Las Vegas Sun

May 5, 2024

Judge dismisses suits challenging Truckee River settlement

The suits filed by Churchill County and the city of Fallon sought to block the U.S. Fish and Wildlife Service from buying 75,000 acre-feet of water rights from willing sellers for Lahontan Valley wetlands until more environmental studies are conducted.

The settlement, signed into law six years ago, resolved nearly a century of water wars over the Truckee River.

Among other things, it allows Reno and Sparks to store 39,000 acre-feet of water in Stampede Reservoir for drought protection and allocates the river's waters between California and Nevada.

The settlement also authorized the Interior Department to purchase water rights from farmers and ranchers along the Newlands Reclamation Project near Fallon and Fernley.

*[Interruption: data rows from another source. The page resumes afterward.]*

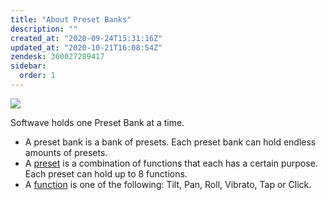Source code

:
 ```yaml
---
title: "About Preset Banks"
description: ""
created_at: "2020-09-24T15:31:16Z"
updated_at: "2020-10-21T16:08:54Z"
zendesk: 360027289417
sidebar:
  order: 1
---
```


![](/images/article_360013618357_image_0.png)

Softwave holds one Preset Bank at a time.

- A preset bank is a bank of presets. Each preset bank can hold endless amounts of presets.
- A [preset](/wave-for-music/presets/configuration-panel) is a combination of functions that each has a certain purpose. Each preset can hold up to 8 functions.
- A [function](/wave-for-music/functions/overview/) is one of the following: Tilt, Pan, Roll, Vibrato, Tap or Click.

</ul>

The water is to be used to maintain about 25,000 acres of wetlands in the Lahontan Valley.

The federal government began buying water rights on a limited basis in 1991. The Fish and Wildlife Service completed an environmental impact statement on the plan and expected to begin its full-blown buyout program this spring.

Churchill County and Fallon filed lawsuits in an attempt to block the water buyout program from continuing until a study was conducted on the impacts it would have on the agricultural region.

Local officials argued that valley aquifers would dry up as fewer farmers irrigated their fields and provided groundwater recharge.

U.S. District Judge Edward Reed, however, said the city and county did not show they had been harmed or would be harmed by the water-purchase program, the Reno Gazette-Journal reported.

He also said the local governments were not the proper parties to sue, and that such lawsuits should come from individuals whose wells go dry.